5 Must-Dos to Protect Your Financial Future from Extreme Weather
Doing these 5 things could save you from financial ruin after a major disaster.
This week the entire world watched in horror as wildfires decimated the Hawaiian island of Maui, doing at least a billion dollars of damage and taking the lives of at least 99 people as of Tuesday morning. Extreme weather disasters aren't uncommon. From wildfires and volcanic eruptions to hurricanes and tornados, most of us aren't immune to a potential disaster. The good news is you can prepare for extreme weather disasters – at least financially. The Washington Post has compiled a checklist of five proactive things you can do to protect yourself, your home, and your finances in case you are the victim of an extreme weather disaster.
The first thing to do is invest in a water-proof, fire-resistant safe that is light enough to carry.
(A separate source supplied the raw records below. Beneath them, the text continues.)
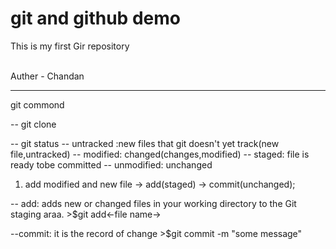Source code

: # git and github demo

This is my first Gir repository

<br>
Auther - Chandan

*******************************************************
git commond

-- git clone

-- git status
-- untracked :new files that git doesn't yet track(new file,untracked)
-- modified: changed(changes,modified)
-- staged: file is ready tobe committed
-- unmodified: unchanged

1. add modified and new file -> add(staged) -> commit(unchanged);

-- add: adds new or changed files in your working directory to the Git staging araa.
    >$git add<-file name->

--commit: it is the record of change
    >$git commit -m "some message"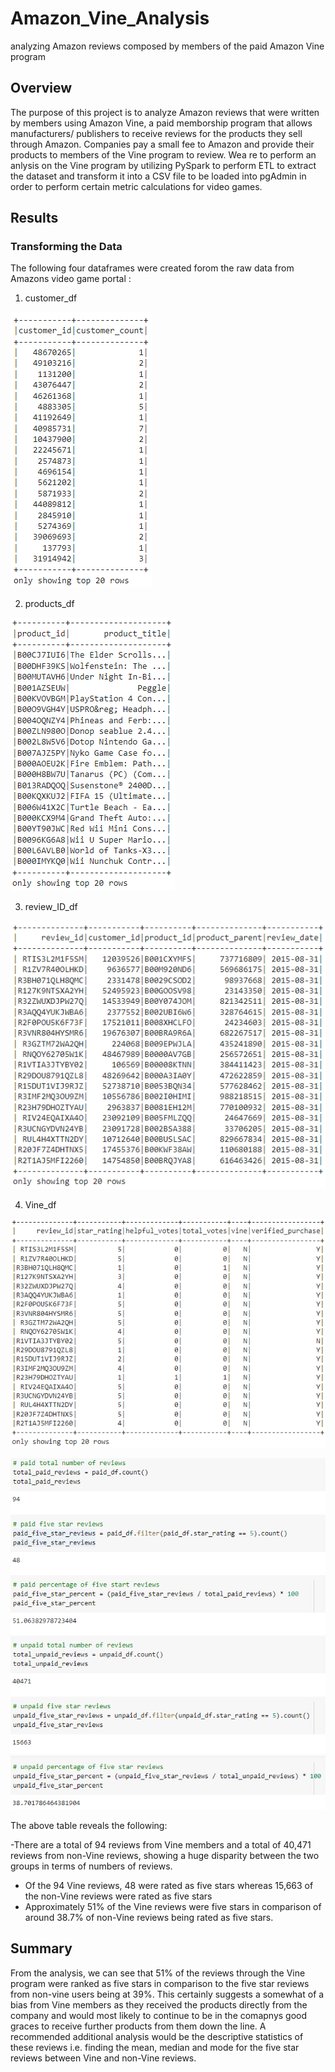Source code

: # Amazon_Vine_Analysis
analyzing Amazon reviews composed by members of the paid Amazon Vine program

## Overview
The purpose of this project is to analyze Amazon reviews that were written by members using Amazon Vine, a paid memborship program that allows manufacturers/ publishers to receive reviews for the products they sell through Amazon. Companies pay a small fee to Amazon and provide their products to members of the Vine program to review. Wea re to perform an anlysis on the Vine program by utilizing PySpark to perform ETL to extract the dataset and transform it into a CSV file to be loaded into pgAdmin in order to perform certain metric calculations for video games.

## Results

### Transforming the Data

The following four dataframes were created forom the raw data from Amazons video game portal :

1. customer_df

![](Resources/customer.PNG)

2. products_df

![](Resources/products.PNG)

3. review_ID_df

![](Resources/review_id.PNG)

4. Vine_df

![](Resources/vine.PNG)

![](Resources/total_reviews_percentage.PNG)

The above table reveals the following:

-There are a total of 94 reviews from Vine members and a total of 40,471 reviews from non-Vine reviews, showing a huge disparity between the two groups in terms of numbers of reviews.
- Of the 94 Vine reviews, 48 were rated as five stars whereas 15,663 of the non-Vine reviews were rated as five stars
- Approximately 51% of the Vine reviews were five stars in comparison of around 38.7% of non-Vine reviews being rated as five stars.

## Summary

From the analysis, we can see that 51% of the reviews through the Vine program were ranked as five stars in comparison to the five star reviews from non-vine users being at 39%. This certainly suggests a somewhat of a bias from Vine members as they received the products directly from the company and would most likely to continue to be in the comapnys good graces to receive further products from them down the line. A recommended additional analysis would be the descriptive statistics of these reviews i.e. finding the mean, median and mode for the five star reviews between Vine and non-Vine reviews.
Put all your household financial documents in it, like your passport, insurance policy, checks, your social security card, a copy of your driver's license, investment and credit card account numbers, key legal documents such as wills, marriage, and birth certificates, and the titles to your home and vehicles. You should also have some traveler's checks and cash, just in case the power goes out.
The Post also recommends making copies of important financial documents and putting them in the safe or keeping them with a relative or friend. You should also back up your data to cloud-based services, like iCloud.
They also suggest taking inventory of your expensive household items for insurance purposes. You can take photos or videos with your smartphone of things like big-screen televisions, computers, furniture, heirlooms, etc. with model and serial numbers.
You should also make sure you are properly insured and that you have coverage for all sorts of natural disasters and life insurance, including disability, in case you are injured.
While most homeowners with mortgages are required to carry homeowners insurance, renters often neglect to protect themselves. If you rent, make sure you have renters insurance, an don't assume that your landlord's homeowners insurance will cover your personal items because it won't.